--- Records from a data source ---
= = = = = = =
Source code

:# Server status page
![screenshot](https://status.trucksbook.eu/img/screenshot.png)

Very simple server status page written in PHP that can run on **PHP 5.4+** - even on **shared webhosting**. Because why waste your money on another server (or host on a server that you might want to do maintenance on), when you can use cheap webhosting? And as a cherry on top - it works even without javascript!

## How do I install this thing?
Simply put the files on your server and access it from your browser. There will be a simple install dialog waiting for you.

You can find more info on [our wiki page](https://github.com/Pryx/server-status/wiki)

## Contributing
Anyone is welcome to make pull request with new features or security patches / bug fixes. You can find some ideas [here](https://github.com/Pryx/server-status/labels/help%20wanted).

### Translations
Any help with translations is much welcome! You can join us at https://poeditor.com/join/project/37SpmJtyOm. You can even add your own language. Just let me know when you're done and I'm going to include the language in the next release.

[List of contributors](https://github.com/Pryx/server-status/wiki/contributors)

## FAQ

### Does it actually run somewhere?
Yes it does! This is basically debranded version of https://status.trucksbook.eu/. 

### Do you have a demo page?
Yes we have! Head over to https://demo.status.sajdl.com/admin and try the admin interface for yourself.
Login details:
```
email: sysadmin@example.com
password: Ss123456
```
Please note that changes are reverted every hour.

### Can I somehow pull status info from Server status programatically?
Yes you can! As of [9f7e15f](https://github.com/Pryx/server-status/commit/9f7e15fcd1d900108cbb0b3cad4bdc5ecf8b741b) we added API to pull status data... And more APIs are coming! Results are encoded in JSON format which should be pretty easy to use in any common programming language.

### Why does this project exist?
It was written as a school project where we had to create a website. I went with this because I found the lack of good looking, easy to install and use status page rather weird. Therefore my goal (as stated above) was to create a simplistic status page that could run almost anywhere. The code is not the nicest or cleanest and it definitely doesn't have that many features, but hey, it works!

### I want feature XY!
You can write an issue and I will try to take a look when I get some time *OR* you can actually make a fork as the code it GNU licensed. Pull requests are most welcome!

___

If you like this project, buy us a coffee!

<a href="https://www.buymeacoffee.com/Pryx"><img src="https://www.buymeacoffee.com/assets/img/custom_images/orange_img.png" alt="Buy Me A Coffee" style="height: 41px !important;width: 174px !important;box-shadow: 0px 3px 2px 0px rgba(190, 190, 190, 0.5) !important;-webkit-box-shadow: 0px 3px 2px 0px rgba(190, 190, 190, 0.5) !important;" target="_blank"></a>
= = = = = = =
--- Your assignment ---
Down to the last line, give the records again exactly.

--- Solution to the problem ---
Source code

:# Server status page
![screenshot](https://status.trucksbook.eu/img/screenshot.png)

Very simple server status page written in PHP that can run on **PHP 5.4+** - even on **shared webhosting**. Because why waste your money on another server (or host on a server that you might want to do maintenance on), when you can use cheap webhosting? And as a cherry on top - it works even without javascript!

## How do I install this thing?
Simply put the files on your server and access it from your browser. There will be a simple install dialog waiting for you.

You can find more info on [our wiki page](https://github.com/Pryx/server-status/wiki)

## Contributing
Anyone is welcome to make pull request with new features or security patches / bug fixes. You can find some ideas [here](https://github.com/Pryx/server-status/labels/help%20wanted).

### Translations
Any help with translations is much welcome! You can join us at https://poeditor.com/join/project/37SpmJtyOm. You can even add your own language. Just let me know when you're done and I'm going to include the language in the next release.

[List of contributors](https://github.com/Pryx/server-status/wiki/contributors)

## FAQ

### Does it actually run somewhere?
Yes it does! This is basically debranded version of https://status.trucksbook.eu/. 

### Do you have a demo page?
Yes we have! Head over to https://demo.status.sajdl.com/admin and try the admin interface for yourself.
Login details:
```
email: sysadmin@example.com
password: Ss123456
```
Please note that changes are reverted every hour.

### Can I somehow pull status info from Server status programatically?
Yes you can! As of [9f7e15f](https://github.com/Pryx/server-status/commit/9f7e15fcd1d900108cbb0b3cad4bdc5ecf8b741b) we added API to pull status data... And more APIs are coming! Results are encoded in JSON format which should be pretty easy to use in any common programming language.

### Why does this project exist?
It was written as a school project where we had to create a website. I went with this because I found the lack of good looking, easy to install and use status page rather weird. Therefore my goal (as stated above) was to create a simplistic status page that could run almost anywhere. The code is not the nicest or cleanest and it definitely doesn't have that many features, but hey, it works!

### I want feature XY!
You can write an issue and I will try to take a look when I get some time *OR* you can actually make a fork as the code it GNU licensed. Pull requests are most welcome!

___

If you like this project, buy us a coffee!

<a href="https://www.buymeacoffee.com/Pryx"><img src="https://www.buymeacoffee.com/assets/img/custom_images/orange_img.png" alt="Buy Me A Coffee" style="height: 41px !important;width: 174px !important;box-shadow: 0px 3px 2px 0px rgba(190, 190, 190, 0.5) !important;-webkit-box-shadow: 0px 3px 2px 0px rgba(190, 190, 190, 0.5) !important;" target="_blank"></a>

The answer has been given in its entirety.